Eu gosto dos
súbitos instantes em que você percebe que está no meio da multidão e, no
entanto, sozinho. Talvez exista algo de patológico nesse prazer espontâneo, é
bem verdade. Contudo, não temos muitas escolhas quando nosso estado de espírito
não nos parece resultado de outras escolhas. Eu assisto estupefato o espetáculo
das massas aglomeradas em torno de cantores, times de futebol e lugares de recreação
e não compreendo nada. Não reprovo a ninguém. Nada me parece baixo ou vulgar.
Contudo, não os compreendo assim mesmo. A previsibilidade me assusta. Temo ser
flagrado sendo óbvio como se isso fosse um crime e, no entanto, não posso negar
que existe alguma obviedade nisso também. Mas isso é só um jogo de palavras. Os
jogos, os esportes, as religiões, aldeias, ideologias, rituais familiares,
convicções...tudo que dota a alma de um verniz de estabilidade e segurança que
me causa repulsa. Gosto das coisas imprevisíveis, dos amores cegos, das paixões
sem expectativas, dos lugares para os quais ninguém olha, dos caminhos abandonados
do recorte desassistido de uma árvore contra um céu sem atrativos. Não entendo
também porque cheguei nesse ponto. Não pretendo me justificar. Nem sei por que
escrevo agora. Talvez em função de um estado de espírito passageiro, do qual
não me lembrarei dentro de alguns minutos, que leva os meus dedos a se
movimentarem sobre o teclado.
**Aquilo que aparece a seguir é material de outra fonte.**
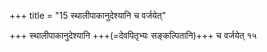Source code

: +++
title = "15 स्थालीपाकानुदेश्यानि च वर्जयेत्"

+++
स्थालीपाकानुदेश्यानि +++(=देवपितृभ्यः सङ्कल्पितानि)+++ च वर्जयेत् १५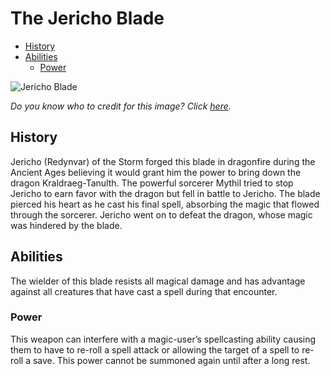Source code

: # The Jericho Blade <!-- omit in toc -->

- [History](#History)
- [Abilities](#Abilities)
  - [Power](#Power)

![Jericho Blade](http://www.get-free-wallpapers.com/wallpaper/preview/p8437-1289599471/mystic-sword.jpg)

*Do you know who to credit for this image? Click [here](https://airtable.com/shr3qtfCwGUUMYQqI).*

## History

Jericho (Redynvar) of the Storm forged this blade in dragonfire during the Ancient Ages believing it would grant him the power to bring down the dragon Kraldraeg-Tanulth. The powerful sorcerer Mythil tried to stop Jericho to earn favor with the dragon but fell in battle to Jericho. The blade pierced his heart as he cast his final spell, absorbing the magic that flowed through the sorcerer. Jericho went on to defeat the dragon, whose magic was hindered by the blade.

## Abilities

The wielder of this blade resists all magical damage and has advantage against all creatures that have cast a spell during that encounter.

### Power

This weapon can interfere with a magic-user’s spellcasting ability causing them to have to re-roll a spell attack or allowing the target of a spell to re-roll a save. This power cannot be summoned again until after a long rest.
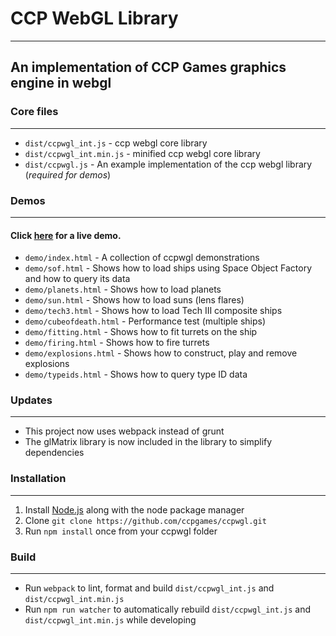 # CCP WebGL Library

---

## An implementation of CCP Games graphics engine in webgl

### Core files

---

* `dist/ccpwgl_int.js`      - ccp webgl core library
* `dist/ccpwgl_int.min.js`  - minified ccp webgl core library
* `dist/ccpwgl.js`          - An example implementation of the ccp webgl library (_required for demos_)

### Demos

---

#### Click [here](https://phobiacide.github.io/ccpwgl/) for a live demo.

* `demo/index.html`         - A collection of ccpwgl demonstrations
* `demo/sof.html`           - Shows how to load ships using Space Object Factory and how to query its data
* `demo/planets.html`       - Shows how to load planets
* `demo/sun.html`           - Shows how to load suns (lens flares)
* `demo/tech3.html`         - Shows how to load Tech III composite ships
* `demo/cubeofdeath.html`   - Performance test (multiple ships)
* `demo/fitting.html`       - Shows how to fit turrets on the ship
* `demo/firing.html`        - Shows how to fire turrets
* `demo/explosions.html`    - Shows how to construct, play and remove explosions
* `demo/typeids.html`       - Shows how to query type ID data

### Updates

---

* This project now uses webpack instead of grunt
* The glMatrix library is now included in the library to simplify dependencies

### Installation

---

1) Install  [Node.js](http://www.nodejs.org) along with the node package manager
2) Clone `git clone https://github.com/ccpgames/ccpwgl.git`
3) Run `npm install` once from your ccpwgl folder

### Build

---

* Run `webpack` to lint, format and build `dist/ccpwgl_int.js` and `dist/ccpwgl_int.min.js` 
* Run `npm run watcher` to automatically rebuild `dist/ccpwgl_int.js` and `dist/ccpwgl_int.min.js` while developing
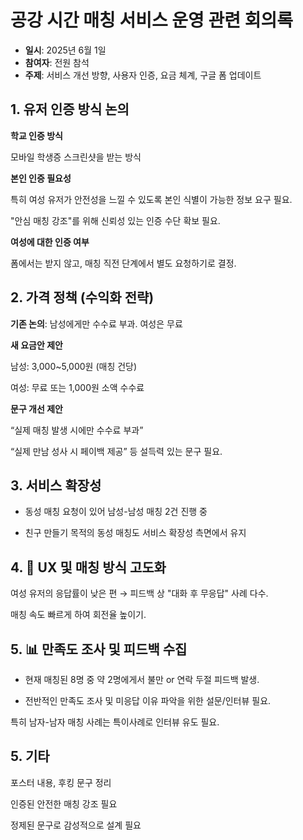 # 공강 시간 매칭 서비스 운영 관련 회의록
- **일시**: 2025년 6월 1일
- **참여자**: 전원 참석
- **주제**: 서비스 개선 방향, 사용자 인증, 요금 체계, 구글 폼 업데이트

## 1. 유저 인증 방식 논의
**학교 인증 방식**

모바일 학생증 스크린샷을 받는 방식

**본인 인증 필요성**

특히 여성 유저가 안전성을 느낄 수 있도록 본인 식별이 가능한 정보 요구 필요.

"안심 매칭 강조"를 위해 신뢰성 있는 인증 수단 확보 필요.

**여성에 대한 인증 여부**

폼에서는 받지 않고, 매칭 직전 단계에서 별도 요청하기로 결정.

## 2. 가격 정책 (수익화 전략)
**기존 논의**: 남성에게만 수수료 부과. 여성은 무료

**새 요금안 제안**

남성: 3,000~5,000원 (매칭 건당)

여성: 무료 또는 1,000원 소액 수수료

**문구 개선 제안**

“실제 매칭 발생 시에만 수수료 부과”

“실제 만남 성사 시 페이백 제공” 등 설득력 있는 문구 필요.

## 3. 서비스 확장성

- 동성 매칭 요청이 있어 남성-남성 매칭 2건 진행 중
  
- 친구 만들기 목적의 동성 매칭도 서비스 확장성 측면에서 유지
  
## 4. 🧩 UX 및 매칭 방식 고도화
여성 유저의 응답률이 낮은 편 → 피드백 상 "대화 후 무응답" 사례 다수.

매칭 속도 빠르게 하여 회전율 높이기.

## 5. 📊 만족도 조사 및 피드백 수집
- 현재 매칭된 8명 중 약 2명에게서 불만 or 연락 두절 피드백 발생.

- 전반적인 만족도 조사 및 미응답 이유 파악을 위한 설문/인터뷰 필요.

특히 남자-남자 매칭 사례는 특이사례로 인터뷰 유도 필요.

## 5. 기타
포스터 내용, 후킹 문구 정리

인증된 안전한 매칭 강조 필요

정제된 문구로 감성적으로 설계 필요


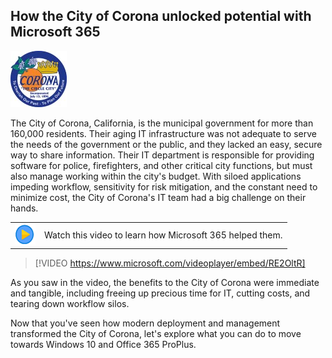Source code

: 
## How the City of Corona unlocked potential with Microsoft 365


![City of Corona](../media/CityofCorona.jpg)

The City of Corona, California, is the municipal government for more than 160,000 residents. Their aging IT infrastructure was not adequate to serve the needs of the government or the public, and they lacked an easy, secure way to share information. Their IT department is responsible for providing software for police, firefighters, and other critical city functions, but must also manage working within the city's budget. With siloed applications impeding workflow, sensitivity for risk mitigation, and the constant need to minimize cost, the City of Corona's IT team had a big challenge on their hands.

| | |
| ---- | ---- |
|![Icon indicating play video](../media/video_icon.png) | Watch this video to learn how Microsoft 365 helped them.|

> [!VIDEO https://www.microsoft.com/videoplayer/embed/RE2OltR]

As you saw in the video, the benefits to the City of Corona were immediate and tangible, including freeing up precious time for IT, cutting costs, and tearing down workflow silos.

Now that you've seen how modern deployment and management transformed the City of Corona, let's explore what you can do to move towards Windows 10 and Office 365 ProPlus.
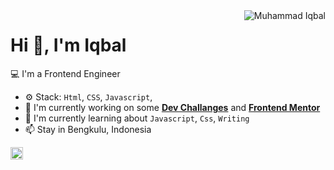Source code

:<img align="right" src="https://komarev.com/ghpvc/?username=muhammadiqbalid83" alt="Muhammad Iqbal" />

<h1>Hi 👋, I'm Iqbal</h1>

💻 I'm a Frontend Engineer 

- ⚙️ Stack: `Html`, `CSS`, `Javascript`,
- 🏢 I'm currently working on some **[Dev Challanges](https://devchallenges.io/)** and **[Frontend Mentor](https://www.frontendmentor.io/challenges?difficulties=1&languages=HTML|CSS|JS&types=free)**
- 🌱 I'm currently learning about `Javascript`, `Css`, `Writing`
- 📫 Stay in Bengkulu, Indonesia

<p align="center">


<a href="https://www.linkedin.com/in/muhammadiqbalid83/" target="blank"><img align="center" src="https://cdn.jsdelivr.net/npm/simple-icons@3.0.1/icons/linkedin.svg" alt="Muhammad Iqbal" height="20" width="20" /></a>


</p>
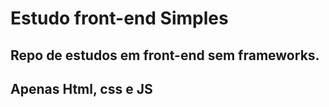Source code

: # Estudo front-end Simples
## Repo de estudos em front-end sem frameworks. 
## Apenas Html, css e JS
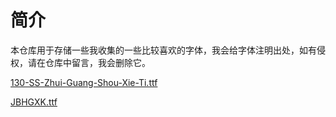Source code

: # 简介

本仓库用于存储一些我收集的一些比较喜欢的字体，我会给字体注明出处，如有侵权，请在仓库中留言，我会删除它。

[130-SS-Zhui-Guang-Shou-Xie-Ti.ttf](https://www.fonts.net.cn/font-40420124208.html)

[JBHGXK.ttf](https://www.fonts.net.cn/font-40361305230.html)
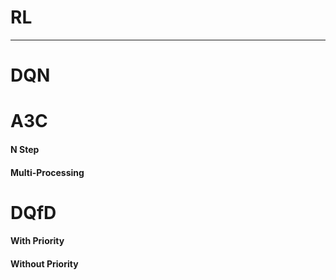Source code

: # RL
---
# DQN


# A3C


#### N Step

#### Multi-Processing

# DQfD

#### With Priority
#### Without Priority
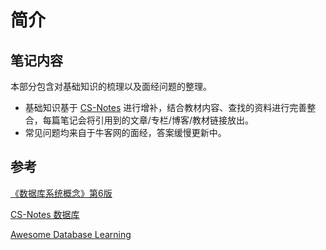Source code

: # 简介

## 笔记内容

本部分包含对基础知识的梳理以及面经问题的整理。

* 基础知识基于 [CS-Notes](https://cyc2018.github.io/CS-Notes/#/) 进行增补，结合教材内容、查找的资料进行完善整合，每篇笔记会将引用到的文章/专栏/博客/教材链接放出。
* 常见问题均来自于牛客网的面经，答案缓慢更新中。

## 参考

[《数据库系统概念》第6版](https://book.douban.com/subject/10548379/)

[CS-Notes 数据库](http://www.cyc2018.xyz/#%E6%95%B0%E6%8D%AE%E5%BA%93)

[Awesome Database Learning](https://github.com/pingcap/awesome-database-learning)



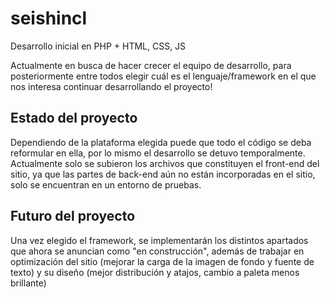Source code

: # seishincl

Desarrollo inicial en PHP + HTML, CSS, JS

Actualmente en busca de hacer crecer el equipo de desarrollo, para posteriormente entre todos elegir cuál es el lenguaje/framework en el que nos interesa continuar desarrollando el proyecto!

## Estado del proyecto
Dependiendo de la plataforma elegida puede que todo el código se deba reformular en ella, por lo mismo el desarrollo se detuvo temporalmente. Actualmente solo se subieron los archivos que constituyen el front-end del sitio, ya que las partes de back-end aún no están incorporadas en el sitio, solo se encuentran en un entorno de pruebas.

## Futuro del proyecto
Una vez elegido el framework, se implementarán los distintos apartados que ahora se anuncian como "en construcción", además de trabajar en optimización del sitio (mejorar la carga de la imagen de fondo y fuente de texto) y su diseño (mejor distribución y atajos, cambio a paleta menos brillante)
Se você está lendo essas linhas agora isso também
é por puro acaso, porque não penso nem por um segundo em lhe agradar com o que
escrevo. E se você não lê isso só confirma o fato de que sou bem sucedido em
minha desatenção às suas expectativas. Se nada na natureza tem finalidade,
porque haveria a arte, ou a vida, de ter
um sentido? Esse é o motivo, penso, para existirem tantas perguntas e tão poucas
respostas plausíveis. Encontro, quando não estou imerso no desespero, um valor
infinito na incerteza e em tudo que é frágil. Não preciso de metafísica nenhuma
para isso. Só preciso sentir e deixar que um sentimento dê lugar ao outro como
um rio poderoso a arrasta em si tudo que existe. A multidão parece não
perceber, mas não quero condená-los. Quero apenas me afastar deles para não
reter o ritmo incessante dos meus fluxos e refluxos. Quero ser meu estar, meu
infinito ir e vir que me enlouquece, me extasia e que talvez me destrua, mas é
tudo que tenho de mais valiosos, mais nobre, mais simples.